[Stored items from a collection]
═══

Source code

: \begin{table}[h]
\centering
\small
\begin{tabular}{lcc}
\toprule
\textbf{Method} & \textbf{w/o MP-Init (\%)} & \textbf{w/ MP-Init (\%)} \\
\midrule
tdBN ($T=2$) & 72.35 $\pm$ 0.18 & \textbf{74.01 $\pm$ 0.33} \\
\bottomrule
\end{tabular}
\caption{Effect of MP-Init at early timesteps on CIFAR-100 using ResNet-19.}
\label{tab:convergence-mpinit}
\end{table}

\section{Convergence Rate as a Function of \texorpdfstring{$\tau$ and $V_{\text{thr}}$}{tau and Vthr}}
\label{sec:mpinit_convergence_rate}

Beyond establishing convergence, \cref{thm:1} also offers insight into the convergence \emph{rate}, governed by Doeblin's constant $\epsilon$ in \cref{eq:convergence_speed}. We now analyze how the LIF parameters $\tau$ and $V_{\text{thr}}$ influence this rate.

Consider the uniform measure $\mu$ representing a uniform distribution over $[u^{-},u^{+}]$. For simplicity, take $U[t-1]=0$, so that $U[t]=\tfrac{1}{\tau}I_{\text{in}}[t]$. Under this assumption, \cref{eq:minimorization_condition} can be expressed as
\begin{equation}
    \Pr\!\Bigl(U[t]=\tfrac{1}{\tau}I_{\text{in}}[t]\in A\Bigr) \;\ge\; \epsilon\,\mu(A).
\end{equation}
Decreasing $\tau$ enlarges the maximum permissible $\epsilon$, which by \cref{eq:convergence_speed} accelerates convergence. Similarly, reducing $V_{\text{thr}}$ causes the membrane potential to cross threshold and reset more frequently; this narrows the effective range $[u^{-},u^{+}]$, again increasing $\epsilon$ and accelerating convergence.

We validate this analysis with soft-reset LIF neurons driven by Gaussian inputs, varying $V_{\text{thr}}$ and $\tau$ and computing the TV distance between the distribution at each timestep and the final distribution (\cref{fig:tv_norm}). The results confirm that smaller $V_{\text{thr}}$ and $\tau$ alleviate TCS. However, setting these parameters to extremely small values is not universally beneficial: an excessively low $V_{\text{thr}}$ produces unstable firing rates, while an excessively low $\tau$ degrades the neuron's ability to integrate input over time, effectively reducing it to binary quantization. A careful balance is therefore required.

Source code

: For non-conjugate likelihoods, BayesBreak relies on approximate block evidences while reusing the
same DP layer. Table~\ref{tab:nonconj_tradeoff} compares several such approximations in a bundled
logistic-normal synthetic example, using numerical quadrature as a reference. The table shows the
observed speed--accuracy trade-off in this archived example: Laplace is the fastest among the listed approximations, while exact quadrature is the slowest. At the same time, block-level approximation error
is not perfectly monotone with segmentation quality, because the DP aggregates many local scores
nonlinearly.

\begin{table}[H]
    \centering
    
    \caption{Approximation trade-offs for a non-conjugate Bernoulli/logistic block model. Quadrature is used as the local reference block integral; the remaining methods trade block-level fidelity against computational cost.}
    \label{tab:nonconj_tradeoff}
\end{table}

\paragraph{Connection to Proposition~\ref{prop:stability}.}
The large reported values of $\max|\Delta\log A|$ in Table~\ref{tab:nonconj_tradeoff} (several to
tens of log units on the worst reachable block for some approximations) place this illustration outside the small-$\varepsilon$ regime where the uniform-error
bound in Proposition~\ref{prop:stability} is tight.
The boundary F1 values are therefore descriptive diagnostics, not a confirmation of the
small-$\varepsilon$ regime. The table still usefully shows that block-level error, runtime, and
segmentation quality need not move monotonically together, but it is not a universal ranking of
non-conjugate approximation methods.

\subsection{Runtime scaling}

═══

The task
Retyping every entry exactly is the whole of the task.

Result of this exercise
Source code

: \begin{table}[h]
\centering
\small
\begin{tabular}{lcc}
\toprule
\textbf{Method} & \textbf{w/o MP-Init (\%)} & \textbf{w/ MP-Init (\%)} \\
\midrule
tdBN ($T=2$) & 72.35 $\pm$ 0.18 & \textbf{74.01 $\pm$ 0.33} \\
\bottomrule
\end{tabular}
\caption{Effect of MP-Init at early timesteps on CIFAR-100 using ResNet-19.}
\label{tab:convergence-mpinit}
\end{table}

\section{Convergence Rate as a Function of \texorpdfstring{$\tau$ and $V_{\text{thr}}$}{tau and Vthr}}
\label{sec:mpinit_convergence_rate}

Beyond establishing convergence, \cref{thm:1} also offers insight into the convergence \emph{rate}, governed by Doeblin's constant $\epsilon$ in \cref{eq:convergence_speed}. We now analyze how the LIF parameters $\tau$ and $V_{\text{thr}}$ influence this rate.

Consider the uniform measure $\mu$ representing a uniform distribution over $[u^{-},u^{+}]$. For simplicity, take $U[t-1]=0$, so that $U[t]=\tfrac{1}{\tau}I_{\text{in}}[t]$. Under this assumption, \cref{eq:minimorization_condition} can be expressed as
\begin{equation}
    \Pr\!\Bigl(U[t]=\tfrac{1}{\tau}I_{\text{in}}[t]\in A\Bigr) \;\ge\; \epsilon\,\mu(A).
\end{equation}
Decreasing $\tau$ enlarges the maximum permissible $\epsilon$, which by \cref{eq:convergence_speed} accelerates convergence. Similarly, reducing $V_{\text{thr}}$ causes the membrane potential to cross threshold and reset more frequently; this narrows the effective range $[u^{-},u^{+}]$, again increasing $\epsilon$ and accelerating convergence.

We validate this analysis with soft-reset LIF neurons driven by Gaussian inputs, varying $V_{\text{thr}}$ and $\tau$ and computing the TV distance between the distribution at each timestep and the final distribution (\cref{fig:tv_norm}). The results confirm that smaller $V_{\text{thr}}$ and $\tau$ alleviate TCS. However, setting these parameters to extremely small values is not universally beneficial: an excessively low $V_{\text{thr}}$ produces unstable firing rates, while an excessively low $\tau$ degrades the neuron's ability to integrate input over time, effectively reducing it to binary quantization. A careful balance is therefore required.

Source code

: For non-conjugate likelihoods, BayesBreak relies on approximate block evidences while reusing the
same DP layer. Table~\ref{tab:nonconj_tradeoff} compares several such approximations in a bundled
logistic-normal synthetic example, using numerical quadrature as a reference. The table shows the
observed speed--accuracy trade-off in this archived example: Laplace is the fastest among the listed approximations, while exact quadrature is the slowest. At the same time, block-level approximation error
is not perfectly monotone with segmentation quality, because the DP aggregates many local scores
nonlinearly.

\begin{table}[H]
    \centering
    
    \caption{Approximation trade-offs for a non-conjugate Bernoulli/logistic block model. Quadrature is used as the local reference block integral; the remaining methods trade block-level fidelity against computational cost.}
    \label{tab:nonconj_tradeoff}
\end{table}

\paragraph{Connection to Proposition~\ref{prop:stability}.}
The large reported values of $\max|\Delta\log A|$ in Table~\ref{tab:nonconj_tradeoff} (several to
tens of log units on the worst reachable block for some approximations) place this illustration outside the small-$\varepsilon$ regime where the uniform-error
bound in Proposition~\ref{prop:stability} is tight.
The boundary F1 values are therefore descriptive diagnostics, not a confirmation of the
small-$\varepsilon$ regime. The table still usefully shows that block-level error, runtime, and
segmentation quality need not move monotonically together, but it is not a universal ranking of
non-conjugate approximation methods.

\subsection{Runtime scaling}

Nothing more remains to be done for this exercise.